Three convenience functions sit on top of the class. split wraps a shlex instance with whitespace_split=True to produce a plain list of tokens. quote escapes an arbitrary string so it round-trips through split safely. join is the inverse of split, reassembling a pre-split command list into a single shell-safe string.

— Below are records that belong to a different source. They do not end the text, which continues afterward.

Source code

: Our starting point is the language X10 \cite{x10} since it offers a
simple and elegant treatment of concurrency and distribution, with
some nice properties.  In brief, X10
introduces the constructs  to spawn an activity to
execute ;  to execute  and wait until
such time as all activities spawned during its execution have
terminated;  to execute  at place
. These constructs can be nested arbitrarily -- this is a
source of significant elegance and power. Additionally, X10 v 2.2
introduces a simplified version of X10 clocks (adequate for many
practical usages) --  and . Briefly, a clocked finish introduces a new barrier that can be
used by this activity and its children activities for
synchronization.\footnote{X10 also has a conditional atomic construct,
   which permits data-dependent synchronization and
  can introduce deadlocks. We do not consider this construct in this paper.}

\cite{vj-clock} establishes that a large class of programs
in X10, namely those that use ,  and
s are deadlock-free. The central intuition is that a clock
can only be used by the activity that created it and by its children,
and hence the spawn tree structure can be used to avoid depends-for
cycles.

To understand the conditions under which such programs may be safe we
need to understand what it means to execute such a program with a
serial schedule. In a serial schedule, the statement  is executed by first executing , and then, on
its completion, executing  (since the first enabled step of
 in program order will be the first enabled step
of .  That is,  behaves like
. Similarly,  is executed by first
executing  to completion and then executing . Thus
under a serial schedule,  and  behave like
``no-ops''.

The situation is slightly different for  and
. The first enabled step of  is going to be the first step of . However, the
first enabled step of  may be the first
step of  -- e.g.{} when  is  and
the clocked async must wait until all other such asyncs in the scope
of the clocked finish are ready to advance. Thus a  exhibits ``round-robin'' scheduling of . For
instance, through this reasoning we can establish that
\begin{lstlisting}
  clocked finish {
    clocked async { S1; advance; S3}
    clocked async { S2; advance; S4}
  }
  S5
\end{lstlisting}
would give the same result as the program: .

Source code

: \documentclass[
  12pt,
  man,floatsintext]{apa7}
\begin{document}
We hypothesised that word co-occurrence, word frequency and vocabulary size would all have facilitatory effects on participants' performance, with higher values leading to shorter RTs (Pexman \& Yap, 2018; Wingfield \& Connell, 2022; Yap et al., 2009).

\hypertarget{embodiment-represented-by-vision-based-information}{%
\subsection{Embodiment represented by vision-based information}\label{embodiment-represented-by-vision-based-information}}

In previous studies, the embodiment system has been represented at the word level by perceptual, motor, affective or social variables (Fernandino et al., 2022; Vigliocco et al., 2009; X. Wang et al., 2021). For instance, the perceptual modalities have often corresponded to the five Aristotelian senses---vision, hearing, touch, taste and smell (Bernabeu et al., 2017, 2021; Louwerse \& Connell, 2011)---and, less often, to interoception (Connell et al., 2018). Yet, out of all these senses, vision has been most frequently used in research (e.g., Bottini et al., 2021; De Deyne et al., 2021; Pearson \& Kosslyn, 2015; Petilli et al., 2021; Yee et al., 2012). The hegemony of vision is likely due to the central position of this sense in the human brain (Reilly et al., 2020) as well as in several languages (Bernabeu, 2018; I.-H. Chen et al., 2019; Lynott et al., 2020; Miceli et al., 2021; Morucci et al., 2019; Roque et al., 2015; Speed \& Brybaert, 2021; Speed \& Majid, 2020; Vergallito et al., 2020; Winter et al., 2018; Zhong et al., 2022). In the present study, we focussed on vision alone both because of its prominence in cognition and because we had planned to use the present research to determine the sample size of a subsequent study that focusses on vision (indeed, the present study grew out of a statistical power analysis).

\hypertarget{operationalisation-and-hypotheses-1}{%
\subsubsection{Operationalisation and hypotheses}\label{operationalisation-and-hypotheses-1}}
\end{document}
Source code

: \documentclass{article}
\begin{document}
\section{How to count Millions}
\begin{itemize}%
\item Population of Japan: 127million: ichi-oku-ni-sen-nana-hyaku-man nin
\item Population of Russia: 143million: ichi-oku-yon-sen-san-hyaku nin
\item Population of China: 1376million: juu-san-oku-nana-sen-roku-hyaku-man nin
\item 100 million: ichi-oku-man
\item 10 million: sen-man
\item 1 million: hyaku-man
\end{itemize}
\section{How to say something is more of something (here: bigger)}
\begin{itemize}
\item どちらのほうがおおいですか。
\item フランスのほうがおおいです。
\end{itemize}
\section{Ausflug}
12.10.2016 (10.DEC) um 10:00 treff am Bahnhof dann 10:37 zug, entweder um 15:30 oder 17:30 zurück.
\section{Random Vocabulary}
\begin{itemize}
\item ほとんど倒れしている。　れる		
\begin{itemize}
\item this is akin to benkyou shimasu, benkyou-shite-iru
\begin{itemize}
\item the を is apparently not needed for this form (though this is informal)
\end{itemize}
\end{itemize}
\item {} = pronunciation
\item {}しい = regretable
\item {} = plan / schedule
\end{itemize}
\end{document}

The lexer is highly configurable through instance attributes: wordchars, whitespace, quotes, escape, escapedquotes, and punctuation_chars all control which byte values belong to which token class. POSIX mode (enabled via the posix constructor argument) activates stricter quote-stripping and escape handling that matches sh(1) behaviour more closely.

Map

LinesSymbolRolegopy
15-65shlex.__init__Initialize lexer state, deques, and character class attributes
66-68shlex.punctuation_charsRead-only property exposing _punctuation_chars
70-74shlex.push_tokenPush a pre-formed token onto the pushback deque
76-97shlex.push_source / pop_sourceStack-based input source multiplexing for file inclusion
99-129shlex.get_tokenDispatch: drain pushback, handle source inclusion, handle EOF
131-275shlex.read_tokenCore state machine: character loop producing a single raw token
277-285shlex.sourcehookResolve a filename token to a file object for source stacking
304-338split, join, quotePublic convenience functions wrapping the class

Reading

Class initialization (lines 17 to 64)

cpython 3.14 @ ab2d84fe1023/Lib/shlex.py#L17-64

__init__ accepts an optional instream (string or file-like), posix flag, and punctuation_chars. When instream is a bare string it is wrapped in StringIO. The method sets up all character-class strings as instance attributes so callers can mutate them without affecting other instances. The deque import is deferred inside __init__ to avoid paying the import cost when the module is loaded but the class is never instantiated.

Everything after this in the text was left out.